Given information: Begin
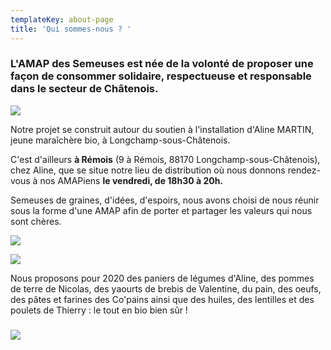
 ```yaml
---
templateKey: about-page
title: 'Qui sommes-nous ? '
---
```

### L'AMAP des Semeuses est née de la volonté de proposer une façon de consommer solidaire, respectueuse et responsable dans le secteur de Châtenois.

![](/img/3.jpg)

Notre projet se construit autour du soutien à l'installation d'Aline MARTIN, jeune maraîchère bio, à Longchamp-sous-Châtenois. 

C'est d'ailleurs **à Rémois** (9 à Rémois, 88170 Longchamp-sous-Châtenois), chez Aline, que se situe notre lieu de distribution où nous donnons rendez-vous à nos AMAPiens **le vendredi, de 18h30 à 20h.** 

Semeuses de graines, d'idées, d'espoirs, nous avons choisi de nous réunir sous la forme d'une AMAP afin de porter et partager les valeurs qui nous sont chères. 

![](/img/1.jpg)

![](/img/2.jpg)

Nous proposons pour 2020 des paniers de légumes d'Aline, des pommes de terre de Nicolas, des yaourts de brebis de Valentine, du pain, des oeufs, des pâtes et farines des Co'pains ainsi que des huiles, des lentilles et des poulets de Thierry : le tout en bio bien sûr !

### 

![](/img/photo-pour-l-à-propos-2020.jpg)

###
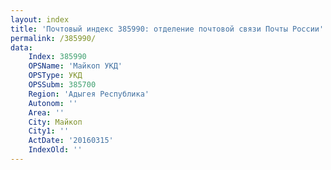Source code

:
 ```yaml
---
layout: index
title: 'Почтовый индекс 385990: отделение почтовой связи Почты России'
permalink: /385990/
data:
    Index: 385990
    OPSName: 'Майкоп УКД'
    OPSType: УКД
    OPSSubm: 385700
    Region: 'Адыгея Республика'
    Autonom: ''
    Area: ''
    City: Майкоп
    City1: ''
    ActDate: '20160315'
    IndexOld: ''
---
```

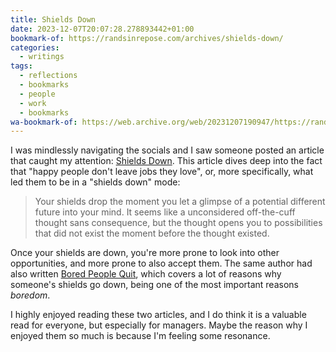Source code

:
 ```yaml
---
title: Shields Down
date: 2023-12-07T20:07:28.278893442+01:00
bookmark-of: https://randsinrepose.com/archives/shields-down/
categories:
  - writings
tags:
  - reflections
  - bookmarks
  - people
  - work
  - bookmarks
wa-bookmark-of: https://web.archive.org/web/20231207190947/https://randsinrepose.com/archives/shields-down/
---
```


I was mindlessly navigating the socials and I saw someone posted an article that caught my attention: [Shields Down](https://randsinrepose.com/archives/shields-down/). This article dives deep into the fact that "happy people don't leave jobs they love", or, more specifically, what led them to be in a "shields down" mode:

> Your shields drop the moment you let a glimpse of a potential different future into your mind. It seems like a unconsidered off-the-cuff thought sans consequence, but the thought opens you to possibilities that did not exist the moment before the thought existed.

Once your shields are down, you're more prone to look into other opportunities, and more prone to also accept them. The same author had also written [Bored People Quit](https://randsinrepose.com/archives/bored-people-quit/), which covers a lot of reasons why someone's shields go down, being one of the most important reasons *boredom*.

I highly enjoyed reading these two articles, and I do think it is a valuable read for everyone, but especially for managers. Maybe the reason why I enjoyed them so much is because I'm feeling some resonance.
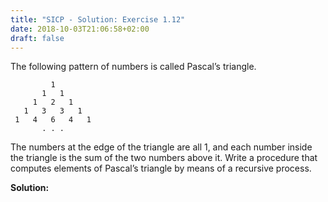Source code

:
 ```yaml
---
title: "SICP - Solution: Exercise 1.12"
date: 2018-10-03T21:06:58+02:00
draft: false
---
```


The following pattern of numbers is called Pascal’s triangle.

```
         1
       1   1
     1   2   1
   1   3   3   1
 1   4   6   4   1
       . . .
```

The numbers at the edge of the triangle are all 1, and each number inside the triangle is the sum of the two numbers above it. Write a procedure that computes elements of Pascal’s triangle by means of a recursive process.

**Solution:**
Given information: End
Work task :: Say how many lines in the entries include the string "Châtenois", and write nothing besides that number.

Solution to this task :: 3